Problem: Give back all of the data unchanged. Keep every word as it is.
** Opening Data section block **
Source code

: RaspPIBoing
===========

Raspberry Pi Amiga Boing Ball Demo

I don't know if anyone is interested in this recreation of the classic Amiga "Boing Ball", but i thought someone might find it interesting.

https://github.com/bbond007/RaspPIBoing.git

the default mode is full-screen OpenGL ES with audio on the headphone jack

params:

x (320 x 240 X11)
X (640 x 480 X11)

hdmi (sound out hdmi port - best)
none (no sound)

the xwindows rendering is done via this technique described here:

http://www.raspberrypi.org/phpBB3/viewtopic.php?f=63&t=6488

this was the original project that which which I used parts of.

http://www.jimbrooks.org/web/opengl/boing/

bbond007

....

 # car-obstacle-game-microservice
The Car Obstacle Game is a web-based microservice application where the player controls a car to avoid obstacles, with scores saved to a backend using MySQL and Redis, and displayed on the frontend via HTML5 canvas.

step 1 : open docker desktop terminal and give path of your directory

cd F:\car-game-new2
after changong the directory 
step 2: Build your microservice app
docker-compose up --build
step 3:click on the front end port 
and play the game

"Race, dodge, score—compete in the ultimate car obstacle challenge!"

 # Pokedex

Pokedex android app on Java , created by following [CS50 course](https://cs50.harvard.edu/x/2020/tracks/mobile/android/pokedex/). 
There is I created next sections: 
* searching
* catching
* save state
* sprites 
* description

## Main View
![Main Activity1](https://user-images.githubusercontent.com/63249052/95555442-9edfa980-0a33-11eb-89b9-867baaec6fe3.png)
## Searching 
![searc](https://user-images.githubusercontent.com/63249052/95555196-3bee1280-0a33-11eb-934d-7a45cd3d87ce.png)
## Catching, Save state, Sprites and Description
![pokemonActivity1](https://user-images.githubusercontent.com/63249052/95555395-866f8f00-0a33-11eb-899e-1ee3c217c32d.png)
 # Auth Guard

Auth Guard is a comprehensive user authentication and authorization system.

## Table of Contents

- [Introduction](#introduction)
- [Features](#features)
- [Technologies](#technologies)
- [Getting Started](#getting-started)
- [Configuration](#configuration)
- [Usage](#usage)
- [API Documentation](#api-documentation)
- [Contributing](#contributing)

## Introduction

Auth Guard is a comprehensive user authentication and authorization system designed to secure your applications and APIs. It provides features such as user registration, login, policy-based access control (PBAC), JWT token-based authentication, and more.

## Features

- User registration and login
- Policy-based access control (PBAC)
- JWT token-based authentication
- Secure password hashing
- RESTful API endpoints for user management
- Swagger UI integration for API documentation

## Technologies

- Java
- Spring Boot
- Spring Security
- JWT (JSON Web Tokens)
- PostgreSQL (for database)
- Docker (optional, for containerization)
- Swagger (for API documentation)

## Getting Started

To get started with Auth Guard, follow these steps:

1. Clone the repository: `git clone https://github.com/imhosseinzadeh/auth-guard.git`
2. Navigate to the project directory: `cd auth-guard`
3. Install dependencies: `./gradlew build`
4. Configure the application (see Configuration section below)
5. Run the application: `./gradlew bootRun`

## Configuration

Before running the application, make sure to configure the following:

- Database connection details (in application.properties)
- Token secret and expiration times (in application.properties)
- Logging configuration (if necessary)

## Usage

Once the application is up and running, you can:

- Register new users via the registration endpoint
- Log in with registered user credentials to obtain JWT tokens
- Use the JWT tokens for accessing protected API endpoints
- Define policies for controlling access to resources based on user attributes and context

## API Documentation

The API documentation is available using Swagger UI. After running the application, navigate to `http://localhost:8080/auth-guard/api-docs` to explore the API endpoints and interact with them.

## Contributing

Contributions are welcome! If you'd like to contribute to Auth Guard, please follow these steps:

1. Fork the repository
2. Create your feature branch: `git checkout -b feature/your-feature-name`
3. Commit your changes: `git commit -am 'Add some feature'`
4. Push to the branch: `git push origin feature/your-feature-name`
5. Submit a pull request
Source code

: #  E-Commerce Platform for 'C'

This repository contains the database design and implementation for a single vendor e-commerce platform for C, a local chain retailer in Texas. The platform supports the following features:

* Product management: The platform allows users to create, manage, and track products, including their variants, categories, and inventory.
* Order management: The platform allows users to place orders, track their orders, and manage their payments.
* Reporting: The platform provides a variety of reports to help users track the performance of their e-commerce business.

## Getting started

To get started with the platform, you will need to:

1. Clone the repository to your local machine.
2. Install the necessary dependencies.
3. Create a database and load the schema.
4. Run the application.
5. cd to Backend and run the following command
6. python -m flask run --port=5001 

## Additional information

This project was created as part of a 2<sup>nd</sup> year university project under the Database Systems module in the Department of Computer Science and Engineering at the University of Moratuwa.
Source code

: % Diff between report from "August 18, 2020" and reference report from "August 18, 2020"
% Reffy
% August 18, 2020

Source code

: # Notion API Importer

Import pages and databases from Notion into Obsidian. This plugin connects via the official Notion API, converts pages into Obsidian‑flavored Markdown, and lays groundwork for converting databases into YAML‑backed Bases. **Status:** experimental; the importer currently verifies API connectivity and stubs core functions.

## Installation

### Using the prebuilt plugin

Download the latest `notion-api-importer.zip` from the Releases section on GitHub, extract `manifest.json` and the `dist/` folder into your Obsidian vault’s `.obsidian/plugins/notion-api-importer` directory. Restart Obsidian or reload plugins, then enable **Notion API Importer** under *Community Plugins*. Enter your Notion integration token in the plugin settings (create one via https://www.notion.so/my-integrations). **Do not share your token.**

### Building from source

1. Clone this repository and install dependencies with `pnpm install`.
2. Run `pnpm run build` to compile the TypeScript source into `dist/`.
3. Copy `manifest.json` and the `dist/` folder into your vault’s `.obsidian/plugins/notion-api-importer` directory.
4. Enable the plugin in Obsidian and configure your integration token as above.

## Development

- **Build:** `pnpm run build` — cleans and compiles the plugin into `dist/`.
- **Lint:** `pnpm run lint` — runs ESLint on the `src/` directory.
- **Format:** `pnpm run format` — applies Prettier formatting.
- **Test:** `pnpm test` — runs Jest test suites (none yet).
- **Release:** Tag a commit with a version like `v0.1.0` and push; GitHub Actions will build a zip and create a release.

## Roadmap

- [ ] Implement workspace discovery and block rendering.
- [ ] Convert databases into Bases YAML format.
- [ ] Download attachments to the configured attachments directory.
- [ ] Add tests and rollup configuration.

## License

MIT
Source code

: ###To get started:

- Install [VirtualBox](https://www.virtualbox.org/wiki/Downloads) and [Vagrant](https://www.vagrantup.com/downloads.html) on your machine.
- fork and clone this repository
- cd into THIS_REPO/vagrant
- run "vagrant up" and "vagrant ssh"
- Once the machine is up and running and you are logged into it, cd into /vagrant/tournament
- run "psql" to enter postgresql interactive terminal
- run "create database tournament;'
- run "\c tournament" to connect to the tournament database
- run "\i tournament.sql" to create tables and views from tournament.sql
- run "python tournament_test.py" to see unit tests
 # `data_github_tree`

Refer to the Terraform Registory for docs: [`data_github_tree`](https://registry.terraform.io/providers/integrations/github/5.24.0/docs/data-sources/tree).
** Closing Data section block **
Answer below:
Source code

: RaspPIBoing
===========

Raspberry Pi Amiga Boing Ball Demo

I don't know if anyone is interested in this recreation of the classic Amiga "Boing Ball", but i thought someone might find it interesting.

https://github.com/bbond007/RaspPIBoing.git

the default mode is full-screen OpenGL ES with audio on the headphone jack

params:

x (320 x 240 X11)
X (640 x 480 X11)

hdmi (sound out hdmi port - best)
none (no sound)

the xwindows rendering is done via this technique described here:

http://www.raspberrypi.org/phpBB3/viewtopic.php?f=63&t=6488

this was the original project that which which I used parts of.

http://www.jimbrooks.org/web/opengl/boing/

bbond007

....

 # car-obstacle-game-microservice
The Car Obstacle Game is a web-based microservice application where the player controls a car to avoid obstacles, with scores saved to a backend using MySQL and Redis, and displayed on the frontend via HTML5 canvas.

step 1 : open docker desktop terminal and give path of your directory

cd F:\car-game-new2
after changong the directory 
step 2: Build your microservice app
docker-compose up --build
step 3:click on the front end port 
and play the game

"Race, dodge, score—compete in the ultimate car obstacle challenge!"

 # Pokedex

Pokedex android app on Java , created by following [CS50 course](https://cs50.harvard.edu/x/2020/tracks/mobile/android/pokedex/). 
There is I created next sections: 
* searching
* catching
* save state
* sprites 
* description

## Main View
![Main Activity1](https://user-images.githubusercontent.com/63249052/95555442-9edfa980-0a33-11eb-89b9-867baaec6fe3.png)
## Searching 
![searc](https://user-images.githubusercontent.com/63249052/95555196-3bee1280-0a33-11eb-934d-7a45cd3d87ce.png)
## Catching, Save state, Sprites and Description
![pokemonActivity1](https://user-images.githubusercontent.com/63249052/95555395-866f8f00-0a33-11eb-899e-1ee3c217c32d.png)
 # Auth Guard

Auth Guard is a comprehensive user authentication and authorization system.

## Table of Contents

- [Introduction](#introduction)
- [Features](#features)
- [Technologies](#technologies)
- [Getting Started](#getting-started)
- [Configuration](#configuration)
- [Usage](#usage)
- [API Documentation](#api-documentation)
- [Contributing](#contributing)

## Introduction

Auth Guard is a comprehensive user authentication and authorization system designed to secure your applications and APIs. It provides features such as user registration, login, policy-based access control (PBAC), JWT token-based authentication, and more.

## Features

- User registration and login
- Policy-based access control (PBAC)
- JWT token-based authentication
- Secure password hashing
- RESTful API endpoints for user management
- Swagger UI integration for API documentation

## Technologies

- Java
- Spring Boot
- Spring Security
- JWT (JSON Web Tokens)
- PostgreSQL (for database)
- Docker (optional, for containerization)
- Swagger (for API documentation)

## Getting Started

To get started with Auth Guard, follow these steps:

1. Clone the repository: `git clone https://github.com/imhosseinzadeh/auth-guard.git`
2. Navigate to the project directory: `cd auth-guard`
3. Install dependencies: `./gradlew build`
4. Configure the application (see Configuration section below)
5. Run the application: `./gradlew bootRun`

## Configuration

Before running the application, make sure to configure the following:

- Database connection details (in application.properties)
- Token secret and expiration times (in application.properties)
- Logging configuration (if necessary)

## Usage

Once the application is up and running, you can:

- Register new users via the registration endpoint
- Log in with registered user credentials to obtain JWT tokens
- Use the JWT tokens for accessing protected API endpoints
- Define policies for controlling access to resources based on user attributes and context

## API Documentation

The API documentation is available using Swagger UI. After running the application, navigate to `http://localhost:8080/auth-guard/api-docs` to explore the API endpoints and interact with them.

## Contributing

Contributions are welcome! If you'd like to contribute to Auth Guard, please follow these steps:

1. Fork the repository
2. Create your feature branch: `git checkout -b feature/your-feature-name`
3. Commit your changes: `git commit -am 'Add some feature'`
4. Push to the branch: `git push origin feature/your-feature-name`
5. Submit a pull request
Source code

: #  E-Commerce Platform for 'C'

This repository contains the database design and implementation for a single vendor e-commerce platform for C, a local chain retailer in Texas. The platform supports the following features:

* Product management: The platform allows users to create, manage, and track products, including their variants, categories, and inventory.
* Order management: The platform allows users to place orders, track their orders, and manage their payments.
* Reporting: The platform provides a variety of reports to help users track the performance of their e-commerce business.

## Getting started

To get started with the platform, you will need to:

1. Clone the repository to your local machine.
2. Install the necessary dependencies.
3. Create a database and load the schema.
4. Run the application.
5. cd to Backend and run the following command
6. python -m flask run --port=5001 

## Additional information

This project was created as part of a 2<sup>nd</sup> year university project under the Database Systems module in the Department of Computer Science and Engineering at the University of Moratuwa.
Source code

: % Diff between report from "August 18, 2020" and reference report from "August 18, 2020"
% Reffy
% August 18, 2020

Source code

: # Notion API Importer

Import pages and databases from Notion into Obsidian. This plugin connects via the official Notion API, converts pages into Obsidian‑flavored Markdown, and lays groundwork for converting databases into YAML‑backed Bases. **Status:** experimental; the importer currently verifies API connectivity and stubs core functions.

## Installation

### Using the prebuilt plugin

Download the latest `notion-api-importer.zip` from the Releases section on GitHub, extract `manifest.json` and the `dist/` folder into your Obsidian vault’s `.obsidian/plugins/notion-api-importer` directory. Restart Obsidian or reload plugins, then enable **Notion API Importer** under *Community Plugins*. Enter your Notion integration token in the plugin settings (create one via https://www.notion.so/my-integrations). **Do not share your token.**

### Building from source

1. Clone this repository and install dependencies with `pnpm install`.
2. Run `pnpm run build` to compile the TypeScript source into `dist/`.
3. Copy `manifest.json` and the `dist/` folder into your vault’s `.obsidian/plugins/notion-api-importer` directory.
4. Enable the plugin in Obsidian and configure your integration token as above.

## Development

- **Build:** `pnpm run build` — cleans and compiles the plugin into `dist/`.
- **Lint:** `pnpm run lint` — runs ESLint on the `src/` directory.
- **Format:** `pnpm run format` — applies Prettier formatting.
- **Test:** `pnpm test` — runs Jest test suites (none yet).
- **Release:** Tag a commit with a version like `v0.1.0` and push; GitHub Actions will build a zip and create a release.

## Roadmap

- [ ] Implement workspace discovery and block rendering.
- [ ] Convert databases into Bases YAML format.
- [ ] Download attachments to the configured attachments directory.
- [ ] Add tests and rollup configuration.

## License

MIT
Source code

: ###To get started:

- Install [VirtualBox](https://www.virtualbox.org/wiki/Downloads) and [Vagrant](https://www.vagrantup.com/downloads.html) on your machine.
- fork and clone this repository
- cd into THIS_REPO/vagrant
- run "vagrant up" and "vagrant ssh"
- Once the machine is up and running and you are logged into it, cd into /vagrant/tournament
- run "psql" to enter postgresql interactive terminal
- run "create database tournament;'
- run "\c tournament" to connect to the tournament database
- run "\i tournament.sql" to create tables and views from tournament.sql
- run "python tournament_test.py" to see unit tests
 # `data_github_tree`

Refer to the Terraform Registory for docs: [`data_github_tree`](https://registry.terraform.io/providers/integrations/github/5.24.0/docs/data-sources/tree).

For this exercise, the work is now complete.